I have trouble sleeping. I toss and turn and my mind runs here and there, and drifting off for a peaceful night’s rest doesn’t come easily. Thusly, I get up each morning around the crack of dawn and begin my day.

Since I was 4, beginning my day means reading the morning papers. I like to hold the newsprint in my hand. I am not a fan of the online product. So, the first thing I do each day is to walk along my driveway, between the woods and a pasture, to retrieve the paper — 175 yards is as about as close as our delivery person can get ours.

At 6:30 a.m. I scare up a lot of wildlife every morning. Just this week I’ve been greeted by three deer, who acted like they had more right to be in my pasture than I did, two armadillos, who are making a mess of my lawn, a plethora of squirrels, a chipmunk, a screech owl and two raccoons.

I live in the country, understand, and I told you that to tell you this.

Every morning, around 6 a.m, as I fetch my paper, I encounter a yellow school bus, lights flashing from every corner — taking the future citizens of Rockdale County, Georgia, and the United States to school where they will learn and grow intellectually and become good solid citizens who will stay in school and graduate and learn to be productive in society.

That’s the plan.

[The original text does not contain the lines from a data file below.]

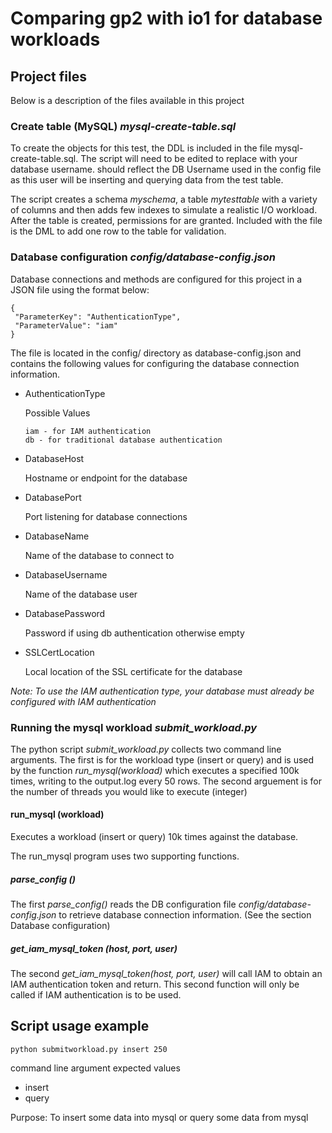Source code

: # Comparing gp2 with io1 for database workloads

## Project files
Below is a description of the files available in this project
### Create table (MySQL) *mysql-create-table.sql*
To create the objects for this test, the DDL is included in the file mysql-create-table.sql.
The script will need to be edited to replace <mydbuser> with your database username. <mydbuser> 
should reflect the DB Username used in the config file as this user will be inserting
and querying data from the test table.

The script creates a schema *myschema*, a table *mytesttable* with a variety of columns and 
then adds few indexes to simulate a realistic I/O workload. After the table is created, 
permissions for <mydbuser> are granted. Included with the file is
the DML to add one row to the table for validation.

### Database configuration *config/database-config.json*
Database connections and methods are configured for this project in a JSON file using 
the format below:

    {
     "ParameterKey": "AuthenticationType",
     "ParameterValue": "iam"
    }

The file is located in the config/ directory as database-config.json and contains the
following values for configuring the database connection information.
* AuthenticationType

  Possible Values 
      
      iam - for IAM authentication             
      db - for traditional database authentication                  
* DatabaseHost     
  
  Hostname or endpoint for the database       
* DatabasePort
  
  Port listening for database connections       
* DatabaseName 
  
  Name of the database to connect to       
* DatabaseUsername
  
  Name of the database user   
* DatabasePassword
  
  Password if using db authentication otherwise empty   
* SSLCertLocation
  
  Local location of the SSL certificate for the database 
  
*Note: To use the IAM authentication type, your database must already be configured with IAM
authentication*

### Running the mysql workload *submit_workload.py*
The python script *submit_workload.py*  collects two command line arguments.
The first is for the workload type (insert or query) and is used by the function *run_mysql(workload)* which 
executes a specified 100k times, writing to the output.log every 50 rows.
The second arguement is for the number of threads you would like to execute (integer)

#### run_mysql (workload)
Executes a workload (insert or query) 10k times against the database. 

The run_mysql program uses two supporting functions. 
##### parse_config ()
The first *parse_config()* reads the DB configuration file *config/database-config.json* to retrieve 
database connection information. (See the section Database configuration)

##### get_iam_mysql_token (host, port, user)
The second *get_iam_mysql_token(host, port, user)* will call IAM to obtain an IAM authentication token and return.
This second function will only be called if IAM authentication is to be used.
    
## Script usage example
    
    python submitworkload.py insert 250
    
command line argument expected values 
* insert 
* query
    
Purpose: To insert some data into mysql or query some data from mysql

And I am sure that is just what is happening in few schools in Georgia. I know that Oconee County is getting amazing results. I know that Cobb County and City of Marietta Schools are doing well. I know that there are some other success stories out there.

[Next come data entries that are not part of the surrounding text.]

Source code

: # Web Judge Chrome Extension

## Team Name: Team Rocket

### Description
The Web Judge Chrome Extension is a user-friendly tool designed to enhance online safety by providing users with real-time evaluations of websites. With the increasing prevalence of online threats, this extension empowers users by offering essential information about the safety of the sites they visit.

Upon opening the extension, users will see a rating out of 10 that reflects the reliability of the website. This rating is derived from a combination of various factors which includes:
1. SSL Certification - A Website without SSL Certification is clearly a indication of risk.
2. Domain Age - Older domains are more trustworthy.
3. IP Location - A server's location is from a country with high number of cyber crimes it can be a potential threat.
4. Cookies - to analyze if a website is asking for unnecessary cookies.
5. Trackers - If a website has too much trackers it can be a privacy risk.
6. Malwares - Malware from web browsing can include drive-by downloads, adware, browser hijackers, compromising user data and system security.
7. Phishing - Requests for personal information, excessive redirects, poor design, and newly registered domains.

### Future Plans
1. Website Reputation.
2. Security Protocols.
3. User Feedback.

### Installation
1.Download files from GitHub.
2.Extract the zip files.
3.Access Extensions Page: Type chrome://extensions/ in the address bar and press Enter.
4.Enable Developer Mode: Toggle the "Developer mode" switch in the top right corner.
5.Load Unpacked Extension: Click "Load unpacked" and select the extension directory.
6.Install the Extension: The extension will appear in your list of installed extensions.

But … and there is always a but ... the majority of schools that are achieving at a high rate are schools in socioeconomic areas where academics has always been in style. Those are areas where parents value education above almost any other endeavor, read to their children and prepare them for school from birth and send their children to school with the expectation that they will mind the teacher and do their work. That’s a formula for success no matter your ZIP code.

The rub is that the state of Georgia is responsible for preparing students in every ZIP code. And that’s where the struggles come in.

After 38 years in the classroom, I think I know a little about how to help. But nobody’s ever asked me — which, quite honestly, I find a little disconcerting. I’m afraid they might not really want to hear the answer. I might just give it anyway.

Smaller classes and accountability would go far in improving our schools success rate. Note, I didn’t say test scores. I recently took a look at my second-grade class picture. There were 36 of us little lintheads in one classroom, with one magnificent teacher and no aides or technology. My teacher, Miss Ruby Lee Jordon, had no problem with any of us because our parents made us mind. If we had gotten in trouble at school, we would have been in worse trouble at home.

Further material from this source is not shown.